KAMPALA – Uganda National Bureau of standards -UNBS will close all maize millers that won’t have a distinctive certification by June this year.
Section 43 of the Uganda National Bureau of Standards Act, cap 327, makes use of a distinctive mark a mandatory requirement for all importers and manufacturers of any article, product or a thing that is or will be a subject of trade or use.
Addressing millers under their joint union Rubaga Grain Millers Association, Ronald Ahimbisibwe, the UNBS Principal certification officer said since 2018 they have tried to educate millers about the advantages of having a distinctive mark (Q-Mark) before their products are put on market but few have complied.
Rubaga Grain Millers Associations brings together over 400 millers from different parts of the country including Gulu, Arua, Kisenyi, Masanafu, Busega, Nateete and Kotido.
In this meeting that was attended by over 50 millers, only two had acquired a distinctive mark for their maize flour (Nakawuka Maize Millers and Kasawo Millers). The rest are still hanging on to excuses of Covid-19 effects, NEMA threatening to evacuate them and delayed construction of Nakawuka road.
Requirements for a maize miller to acquire this distinctive mark (Q-Mark), include being a registered enterprise with a TIN number, having proper packaging and labeling, proper infrastructure (recognized building, fence, well-built toilet, second wire meshed door) and very importantly, milling only aflatoxin-free grain.
Contaminated maize is a big health hazard that most posho-eating Ugandans seems to be unaware of. According to research done by Scientific Africa ”Mycotoxins contamination in foods consumed in Uganda, a 12-year review (2006-2018)”, Aflatoxins -a highly toxic compound produced by fungi in maize – had cost Uganda 577 million dollars (over 2 trillion shillings) annually as a result of 3,700 aflatoxin induced liver cancer cases.
“I visited some of you during inspection and I found healthy looking goats and cats around your mills feeding on the maize” a shocked Ronald Ahimbisibwe said accusingly.

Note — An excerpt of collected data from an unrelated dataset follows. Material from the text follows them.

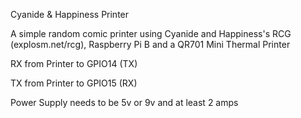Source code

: Cyanide & Happiness Printer

A simple random comic printer using Cyanide and Happiness's RCG (explosm.net/rcg),
Raspberry Pi B and a QR701 Mini Thermal Printer

RX from Printer to GPIO14 (TX)

TX from Printer to GPIO15 (RX)

Power Supply needs to be 5v or 9v and at least 2 amps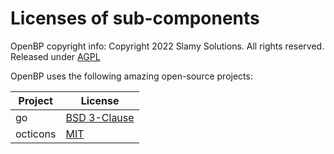 # Licenses of sub-components

OpenBP copyright info: Copyright 2022 Slamy Solutions. All rights reserved. Released under [AGPL](https://www.gnu.org/licenses/agpl-3.0.txt)

OpenBP uses the following amazing open-source projects:

| Project  | License                                                                    |
| -------- | -------------------------------------------------------------------------- |
| go       | [BSD 3-Clause](https://raw.githubusercontent.com/golang/go/master/LICENSE) |
| octicons | [MIT](https://raw.githubusercontent.com/primer/octicons/main/LICENSE)      |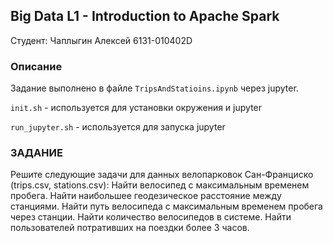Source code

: ## Big Data L1 - Introduction to Apache Spark
Студент: Чаплыгин Алексей 6131-010402D

### Описание

Задание выполнено в файле  ``TripsAndStatioins.ipynb`` через jupyter.

``init.sh`` - используется для установки окружения и jupyter

``run_jupyter.sh`` - используется для запуска jupyter

### ЗАДАНИЕ
Решите следующие задачи для данных велопарковок Сан-Франциско (trips.csv, stations.csv):
Найти велосипед с максимальным временем пробега.
Найти наибольшее геодезическое расстояние между станциями.
Найти путь велосипеда с максимальным временем пробега через станции.
Найти количество велосипедов в системе.
Найти пользователей потративших на поездки более 3 часов.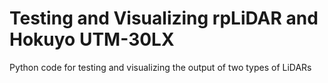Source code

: # Testing and Visualizing rpLiDAR and Hokuyo UTM-30LX
 Python code for testing and visualizing the output of two types of LiDARs
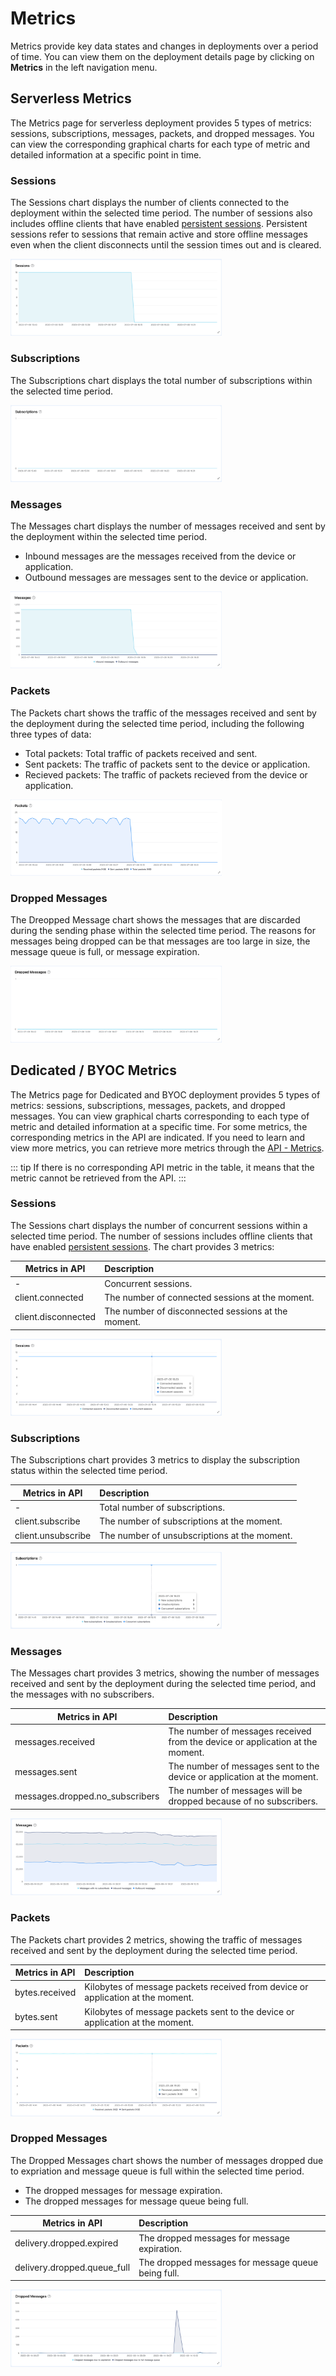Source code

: # Metrics

Metrics provide key data states and changes in deployments over a period of time. You can view them on the deployment details page by clicking on **Metrics** in the left navigation menu.

## Serverless Metrics

The Metrics page for serverless deployment provides 5 types of metrics: sessions, subscriptions, messages, packets, and dropped messages. You can view the corresponding graphical charts for each type of metric and detailed information at a specific point in time.


### Sessions
The Sessions chart displays the number of clients connected to the deployment within the selected time period. The number of sessions also includes offline clients that have enabled [persistent sessions](https://www.emqx.com/en/blog/mqtt-session). Persistent sessions refer to sessions that remain active and store offline messages even when the client disconnects until the session times out and is cleared.

<img src="./_assets/metric_serverless_1.png" alt="metrics_detail" style="zoom: 33%;" />

### Subscriptions

The Subscriptions chart displays the total number of subscriptions within the selected time period.

<img src="./_assets/metric_serverless_2.png" alt="metrics_detail" style="zoom: 33%;" />


### Messages
The Messages chart displays the number of messages received and sent by the deployment within the selected time period.

- Inbound messages are the messages received from the device or application.
- Outbound messages are messages sent to the device or application.

<img src="./_assets/metric_serverless_3.png" alt="metrics_detail" style="zoom: 33%;" />


### Packets

The Packets chart shows the traffic of the messages received and sent by the deployment during the selected time period, including the following three types of data:

- Total packets: Total traffic of packets received and sent.
- Sent packets: The traffic of packets sent to the device or application.
- Recieved packets: The traffic of packets recieved from the device or application.

<img src="./_assets/metric_serverless_4.png" alt="metrics_detail" style="zoom: 33%;" />


### Dropped Messages

The Dreopped Message chart shows the messages that are discarded during the sending phase within the selected time period. The reasons for messages being dropped can be that messages are too large in size, the message queue is full, or message expiration. 

<img src="./_assets/metric_serverless_5.png" alt="metrics_detail" style="zoom: 33%;" />


## Dedicated / BYOC Metrics

The Metrics page for Dedicated and BYOC deployment provides 5 types of metrics: sessions, subscriptions, messages, packets, and dropped messages. You can view graphical charts corresponding to each type of metric and detailed information at a specific time. For some metrics, the corresponding metrics in the API are indicated. If you need to learn and view more metrics, you can retrieve more metrics through the [API - Metrics](../api/metrics.md).

::: tip
If there is no corresponding API metric in the table, it means that the metric cannot be retrieved from the API.
:::


### Sessions
The Sessions chart displays the number of concurrent sessions within a selected time period. The number of sessions includes offline clients that have enabled [persistent sessions](https://www.emqx.com/en/blog/mqtt-session). The chart provides 3 metrics:


|Metrics in API       |   Description                                   |
| ----------------- | :--------------------------------------- |
| - | Concurrent sessions. |
| client.connected | The number of connected sessions at the moment.             |
| client.disconnected | The number of disconnected sessions at the moment.   |


<img src="./_assets/metric_dedicated_1.png" alt="metrics_detail" style="zoom: 33%;" />

### Subscriptions
The Subscriptions chart provides 3 metrics to display the subscription status within the selected time period.

|Metrics in API       |   Description                                   |
| ----------------- | :--------------------------------------- |
| - | Total number of subscriptions. |
| client.subscribe | The number of subscriptions at the moment.        |
| client.unsubscribe | The number of unsubscriptions at the moment.  |

<img src="./_assets/metric_dedicated_2.png" alt="metrics_detail" style="zoom: 33%;" />

### Messages

The Messages chart provides 3 metrics, showing the number of messages received and sent by the deployment during the selected time period, and the messages with no subscribers.

|Metrics in API       |   Description                                   |
| ----------------- | :--------------------------------------- |
| messages.received | The number of messages received from the device or application at the moment.         |
| messages.sent | The number of messages sent to the device or application at the moment. |
| messages.dropped.no_subscribers | The number of messages will be dropped because of no subscribers. |

<img src="./_assets/metric_dedicated_3.png" alt="metrics_detail" style="zoom: 33%;" />



### Packets
The Packets chart provides 2 metrics, showing the traffic of messages received and sent by the deployment during the selected time period.

| Metrics in API   | Description                  |
| ------------------ | :--------------------------- |
| bytes.received    | Kilobytes of message packets received from device or application at the moment.     |
| bytes.sent | Kilobytes of message packets sent to the device or application at the moment. |

<img src="./_assets/metric_dedicated_4.png" alt="metrics_detail" style="zoom: 33%;" />

### Dropped Messages

The Dropped Messages chart shows the number of messages dropped due to expriation and message queue is full within the selected time period.

- The dropped messages for message expiration.
- The dropped messages for message queue being full.

| Metrics in API   | Description                  |
| ------------------ | :--------------------------- |
| delivery.dropped.expired  | The dropped messages for message expiration. |
| delivery.dropped.queue_full | The dropped messages for message queue being full. |

<img src="./_assets/metric_dedicated_5.png" alt="metrics_detail" style="zoom: 33%;" />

He reminded them that this is a major health threat to the whole country.
Maize milling is a big business in Uganda because maize flour is an important staple food for over 90 per cent of Ugandans.
Richard Serwadda chairman Rubaga Grain Millers Association, agrees that there has been laxity in acquisition of this mark among millers calling for serious action from UNBS.
Sserwadda who owns Real food maize millers doesn’t own a mark but promises to acquire it soon.
This distinctive mark (Q-mark) costs less than 1.5 million shillings which is pocket change for the billionaire maize millers. But to acuire it one must fulfill the hygienic requirements in and around their mill as well as using only the cleanest grain.
The distinctive mark(Q-Mark) is an important mark because it gives assurance to the consumer that the product meets quality and safety standards, confidence that it will perform as expected, it makes the product widely accepted in the market and can easily access regional and intentional markets
A kilogram of maize today costs 630 shillings, milled maize flour processed between 50%-55% (commonly known as number 1) goes for 30,000 for 25kgs and 60,000 for 50kg packs in wholesale shops around Kisenyi.
Ssenyonga Aaron who doubles as a whole seller and a miller at J L millers kisenyi says emphasis of producing good quality maize flour should start with the farmers. He says farmers should purpose to harvest well, dry well and store well so as to prevent contamination of maize with aflatoxins.